#### Work to complete
Count up the lines below in which the string "This" appears. The reply should be that number alone.

(Plain-text document sources)
---------------

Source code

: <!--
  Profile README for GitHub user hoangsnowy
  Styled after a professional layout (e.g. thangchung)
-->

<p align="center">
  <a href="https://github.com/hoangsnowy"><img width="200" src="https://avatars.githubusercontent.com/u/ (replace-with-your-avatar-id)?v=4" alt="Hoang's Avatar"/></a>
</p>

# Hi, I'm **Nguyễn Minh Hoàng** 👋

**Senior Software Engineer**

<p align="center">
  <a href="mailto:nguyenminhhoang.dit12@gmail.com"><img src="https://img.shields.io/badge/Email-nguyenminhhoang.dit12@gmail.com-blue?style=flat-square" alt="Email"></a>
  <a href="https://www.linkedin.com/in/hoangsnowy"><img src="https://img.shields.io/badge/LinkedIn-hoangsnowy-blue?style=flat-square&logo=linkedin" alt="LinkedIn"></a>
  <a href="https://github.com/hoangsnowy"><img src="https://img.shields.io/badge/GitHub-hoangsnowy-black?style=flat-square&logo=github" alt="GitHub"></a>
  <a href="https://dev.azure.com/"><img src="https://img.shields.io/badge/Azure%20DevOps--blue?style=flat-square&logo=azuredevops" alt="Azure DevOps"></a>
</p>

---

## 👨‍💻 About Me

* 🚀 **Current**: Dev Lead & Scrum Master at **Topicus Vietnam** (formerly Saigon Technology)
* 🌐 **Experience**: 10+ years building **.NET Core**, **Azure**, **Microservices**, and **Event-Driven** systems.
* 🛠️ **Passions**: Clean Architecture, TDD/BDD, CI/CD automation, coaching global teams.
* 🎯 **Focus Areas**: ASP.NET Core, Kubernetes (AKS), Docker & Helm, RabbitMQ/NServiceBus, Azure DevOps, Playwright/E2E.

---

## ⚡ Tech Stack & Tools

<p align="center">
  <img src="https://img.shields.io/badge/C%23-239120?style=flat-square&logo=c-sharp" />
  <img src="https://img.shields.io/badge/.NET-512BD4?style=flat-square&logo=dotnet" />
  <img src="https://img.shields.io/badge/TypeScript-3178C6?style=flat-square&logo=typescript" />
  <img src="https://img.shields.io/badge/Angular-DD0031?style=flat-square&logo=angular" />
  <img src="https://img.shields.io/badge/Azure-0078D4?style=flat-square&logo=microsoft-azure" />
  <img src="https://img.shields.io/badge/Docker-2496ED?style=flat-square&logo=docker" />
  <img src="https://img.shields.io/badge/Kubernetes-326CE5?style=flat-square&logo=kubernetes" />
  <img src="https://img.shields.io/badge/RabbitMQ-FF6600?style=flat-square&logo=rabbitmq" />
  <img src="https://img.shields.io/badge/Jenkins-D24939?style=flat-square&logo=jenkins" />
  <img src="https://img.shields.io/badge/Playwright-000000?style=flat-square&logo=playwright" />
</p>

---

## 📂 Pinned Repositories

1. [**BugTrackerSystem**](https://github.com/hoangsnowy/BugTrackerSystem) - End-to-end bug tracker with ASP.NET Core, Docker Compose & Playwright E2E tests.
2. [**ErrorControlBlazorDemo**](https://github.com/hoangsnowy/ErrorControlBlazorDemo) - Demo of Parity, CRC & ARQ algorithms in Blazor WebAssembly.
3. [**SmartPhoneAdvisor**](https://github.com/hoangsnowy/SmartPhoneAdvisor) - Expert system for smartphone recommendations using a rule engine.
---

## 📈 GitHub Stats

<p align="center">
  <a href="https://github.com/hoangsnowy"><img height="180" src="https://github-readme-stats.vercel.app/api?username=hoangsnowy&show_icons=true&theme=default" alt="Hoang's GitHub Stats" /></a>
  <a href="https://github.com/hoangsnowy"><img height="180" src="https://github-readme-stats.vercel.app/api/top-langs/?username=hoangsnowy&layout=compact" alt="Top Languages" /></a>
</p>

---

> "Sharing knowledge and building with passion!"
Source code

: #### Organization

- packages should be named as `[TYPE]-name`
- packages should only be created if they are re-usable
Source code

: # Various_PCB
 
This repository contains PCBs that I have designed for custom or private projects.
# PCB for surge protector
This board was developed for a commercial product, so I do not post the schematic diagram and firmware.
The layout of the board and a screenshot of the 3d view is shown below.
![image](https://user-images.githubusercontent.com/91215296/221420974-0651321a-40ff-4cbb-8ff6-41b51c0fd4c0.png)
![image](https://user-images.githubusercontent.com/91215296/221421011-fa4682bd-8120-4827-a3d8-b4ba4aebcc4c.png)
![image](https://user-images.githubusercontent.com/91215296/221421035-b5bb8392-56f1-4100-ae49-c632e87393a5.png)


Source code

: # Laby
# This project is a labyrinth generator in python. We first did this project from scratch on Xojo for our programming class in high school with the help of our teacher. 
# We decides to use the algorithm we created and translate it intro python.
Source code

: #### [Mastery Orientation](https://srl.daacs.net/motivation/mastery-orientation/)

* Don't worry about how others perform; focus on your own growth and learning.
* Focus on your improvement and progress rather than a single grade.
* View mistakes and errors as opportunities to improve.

---------------

#### Result of the exercise
3